Dataset excerpts Start Marker

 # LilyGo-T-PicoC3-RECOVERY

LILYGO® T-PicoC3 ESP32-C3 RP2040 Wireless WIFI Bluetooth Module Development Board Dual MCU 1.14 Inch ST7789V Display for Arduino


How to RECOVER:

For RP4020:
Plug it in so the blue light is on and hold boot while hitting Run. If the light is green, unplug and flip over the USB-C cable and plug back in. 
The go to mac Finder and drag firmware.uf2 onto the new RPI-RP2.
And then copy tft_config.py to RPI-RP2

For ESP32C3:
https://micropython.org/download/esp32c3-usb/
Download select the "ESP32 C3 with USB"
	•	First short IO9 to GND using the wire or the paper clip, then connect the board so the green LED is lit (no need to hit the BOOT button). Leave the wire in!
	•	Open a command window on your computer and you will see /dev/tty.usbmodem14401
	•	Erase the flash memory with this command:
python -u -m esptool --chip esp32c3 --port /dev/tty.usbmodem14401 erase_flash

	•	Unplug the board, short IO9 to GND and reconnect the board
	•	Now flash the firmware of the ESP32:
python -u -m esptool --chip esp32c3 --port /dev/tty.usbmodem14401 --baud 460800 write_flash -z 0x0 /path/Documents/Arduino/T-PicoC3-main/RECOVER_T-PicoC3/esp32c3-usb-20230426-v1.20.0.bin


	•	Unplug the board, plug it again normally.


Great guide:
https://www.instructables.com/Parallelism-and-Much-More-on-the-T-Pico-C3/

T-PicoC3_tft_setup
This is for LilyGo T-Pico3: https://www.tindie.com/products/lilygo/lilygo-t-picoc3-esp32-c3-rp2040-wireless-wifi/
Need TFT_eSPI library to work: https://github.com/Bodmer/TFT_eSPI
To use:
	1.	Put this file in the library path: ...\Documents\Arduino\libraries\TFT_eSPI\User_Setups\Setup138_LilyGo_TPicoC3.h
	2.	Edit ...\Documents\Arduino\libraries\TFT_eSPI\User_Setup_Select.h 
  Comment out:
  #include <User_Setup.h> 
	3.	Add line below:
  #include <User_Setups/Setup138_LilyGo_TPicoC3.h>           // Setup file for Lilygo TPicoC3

Dataset excerpts End Marker

#### [How to complete this task]
Word for word, restate the lines above from the line containing "flash the firmware" through the line containing "this file in", with both included and nothing else.

#### [Reply]
	•	Now flash the firmware of the ESP32:
python -u -m esptool --chip esp32c3 --port /dev/tty.usbmodem14401 --baud 460800 write_flash -z 0x0 /path/Documents/Arduino/T-PicoC3-main/RECOVER_T-PicoC3/esp32c3-usb-20230426-v1.20.0.bin


	•	Unplug the board, plug it again normally.


Great guide:
https://www.instructables.com/Parallelism-and-Much-More-on-the-T-Pico-C3/

T-PicoC3_tft_setup
This is for LilyGo T-Pico3: https://www.tindie.com/products/lilygo/lilygo-t-picoc3-esp32-c3-rp2040-wireless-wifi/
Need TFT_eSPI library to work: https://github.com/Bodmer/TFT_eSPI
To use:
	1.	Put this file in the library path: ...\Documents\Arduino\libraries\TFT_eSPI\User_Setups\Setup138_LilyGo_TPicoC3.h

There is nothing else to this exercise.